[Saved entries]

===============

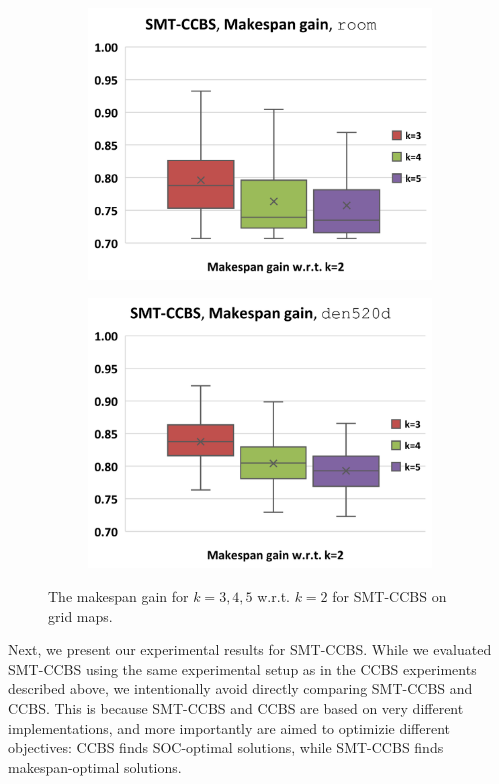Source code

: \documentclass[review]{elsarticle}
\newcommand\roni[1]{\nb{\textbf{Roni:}}{green}{#1}}
\newcommand{\ccbs}{\ac{CCBS}\xspace}
\newcommand{\smtccbs}{SMT-CCBS\xspace}
\begin{document}
\begin{figure}[t]
    \begin{subfigure}
        \centering
        \includegraphics[width=0.45\linewidth]{mapfr-Makespan-plot-smtcbs-room.pdf}
    \end{subfigure}\hspace{0.025\linewidth}
    \begin{subfigure}
        \centering
        \includegraphics[width=0.45\linewidth]{mapfr-Makespan-plot-smtcbs-den520d.pdf}
    \end{subfigure}%
    
\caption{The makespan gain for $k=3,4,5$ w.r.t. $k=2$ for \smtccbs on grid maps.}
\label{fig:results-smtcbs-makespan-grids}
\end{figure}



Next, we present our experimental results for \smtccbs. While we evaluated \smtccbs using the same experimental setup as in the \ccbs experiments described above, we intentionally avoid directly comparing \smtccbs and \ccbs. 
This is because \smtccbs and \ccbs are based on very different implementations, and more importantly are aimed to optimizie different objectives: \ccbs finds SOC-optimal solutions, while \smtccbs finds makespan-optimal solutions. 
\end{document}
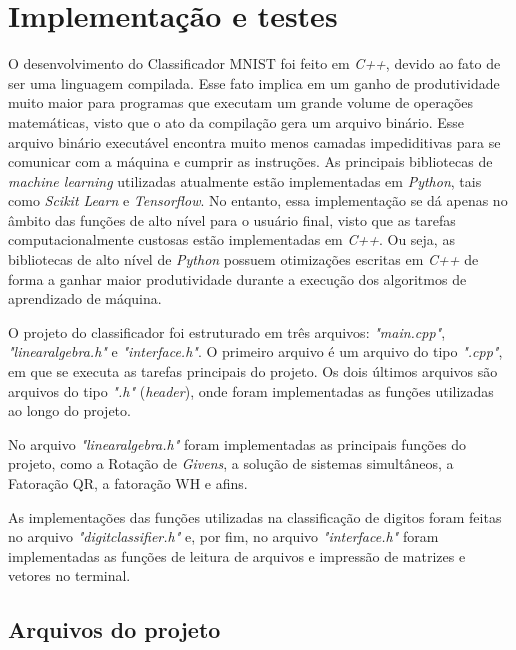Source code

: \documentclass[twocolumn,amsmath,amssymb,floatfix]{revtex4}
\begin{document}
\section{Implementação e testes}

O desenvolvimento do Classificador MNIST foi feito em \textit{C++}, devido ao fato de ser uma linguagem compilada. Esse fato implica em um ganho de produtividade muito maior para programas que executam um grande volume de operações matemáticas, visto que o ato da compilação gera um arquivo binário. Esse arquivo binário executável encontra muito menos camadas impediditivas para se comunicar com a máquina e cumprir as instruções. As principais bibliotecas de \textit{machine learning} utilizadas atualmente estão implementadas em \textit{Python}, tais como \textit{Scikit Learn} e \textit{Tensorflow}. No entanto, essa implementação se dá apenas no âmbito das funções de alto nível para o usuário final, visto que as tarefas computacionalmente custosas estão implementadas em \textit{C++}. Ou seja, as bibliotecas de alto nível de \textit{Python} possuem otimizações escritas em \textit{C++} de forma a ganhar maior produtividade durante a execução dos algoritmos de aprendizado de máquina.

O projeto do classificador foi estruturado em três arquivos: \textit{"main.cpp"}, \textit{"linearalgebra.h"} e \textit{"interface.h"}. O primeiro arquivo é um arquivo do tipo \textit{".cpp"}, em que se executa as tarefas principais do projeto. Os dois últimos arquivos são arquivos do tipo \textit{".h"} (\textit{header}), onde foram implementadas as funções utilizadas ao longo do projeto. 

No arquivo \textit{"linearalgebra.h"} foram implementadas as principais funções do projeto, como a Rotação de \textit{Givens}, a solução de sistemas simultâneos, a Fatoração QR, a fatoração WH e afins.

As implementações das funções utilizadas na classificação de digitos foram feitas no arquivo \textit{"digitclassifier.h"} e, por fim, no arquivo \textit{"interface.h"} foram implementadas as funções de leitura de arquivos e impressão de matrizes e vetores no terminal.

\subsection{Arquivos do projeto}
\end{document}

===============

• WHAT THE TASK REQUIRES: Copy every record exactly; no pictures.

• EXERCISE RESULT:
Source code

: \documentclass[review]{elsarticle}
\newcommand\roni[1]{\nb{\textbf{Roni:}}{green}{#1}}
\newcommand{\ccbs}{\ac{CCBS}\xspace}
\newcommand{\smtccbs}{SMT-CCBS\xspace}
\begin{document}
\begin{figure}[t]
    \begin{subfigure}
        \centering
        \includegraphics[width=0.45\linewidth]{mapfr-Makespan-plot-smtcbs-room.pdf}
    \end{subfigure}\hspace{0.025\linewidth}
    \begin{subfigure}
        \centering
        \includegraphics[width=0.45\linewidth]{mapfr-Makespan-plot-smtcbs-den520d.pdf}
    \end{subfigure}%
    
\caption{The makespan gain for $k=3,4,5$ w.r.t. $k=2$ for \smtccbs on grid maps.}
\label{fig:results-smtcbs-makespan-grids}
\end{figure}



Next, we present our experimental results for \smtccbs. While we evaluated \smtccbs using the same experimental setup as in the \ccbs experiments described above, we intentionally avoid directly comparing \smtccbs and \ccbs. 
This is because \smtccbs and \ccbs are based on very different implementations, and more importantly are aimed to optimizie different objectives: \ccbs finds SOC-optimal solutions, while \smtccbs finds makespan-optimal solutions. 
\end{document}
Source code

: \documentclass[twocolumn,amsmath,amssymb,floatfix]{revtex4}
\begin{document}
\section{Implementação e testes}

O desenvolvimento do Classificador MNIST foi feito em \textit{C++}, devido ao fato de ser uma linguagem compilada. Esse fato implica em um ganho de produtividade muito maior para programas que executam um grande volume de operações matemáticas, visto que o ato da compilação gera um arquivo binário. Esse arquivo binário executável encontra muito menos camadas impediditivas para se comunicar com a máquina e cumprir as instruções. As principais bibliotecas de \textit{machine learning} utilizadas atualmente estão implementadas em \textit{Python}, tais como \textit{Scikit Learn} e \textit{Tensorflow}. No entanto, essa implementação se dá apenas no âmbito das funções de alto nível para o usuário final, visto que as tarefas computacionalmente custosas estão implementadas em \textit{C++}. Ou seja, as bibliotecas de alto nível de \textit{Python} possuem otimizações escritas em \textit{C++} de forma a ganhar maior produtividade durante a execução dos algoritmos de aprendizado de máquina.

O projeto do classificador foi estruturado em três arquivos: \textit{"main.cpp"}, \textit{"linearalgebra.h"} e \textit{"interface.h"}. O primeiro arquivo é um arquivo do tipo \textit{".cpp"}, em que se executa as tarefas principais do projeto. Os dois últimos arquivos são arquivos do tipo \textit{".h"} (\textit{header}), onde foram implementadas as funções utilizadas ao longo do projeto. 

No arquivo \textit{"linearalgebra.h"} foram implementadas as principais funções do projeto, como a Rotação de \textit{Givens}, a solução de sistemas simultâneos, a Fatoração QR, a fatoração WH e afins.

As implementações das funções utilizadas na classificação de digitos foram feitas no arquivo \textit{"digitclassifier.h"} e, por fim, no arquivo \textit{"interface.h"} foram implementadas as funções de leitura de arquivos e impressão de matrizes e vetores no terminal.

\subsection{Arquivos do projeto}
\end{document}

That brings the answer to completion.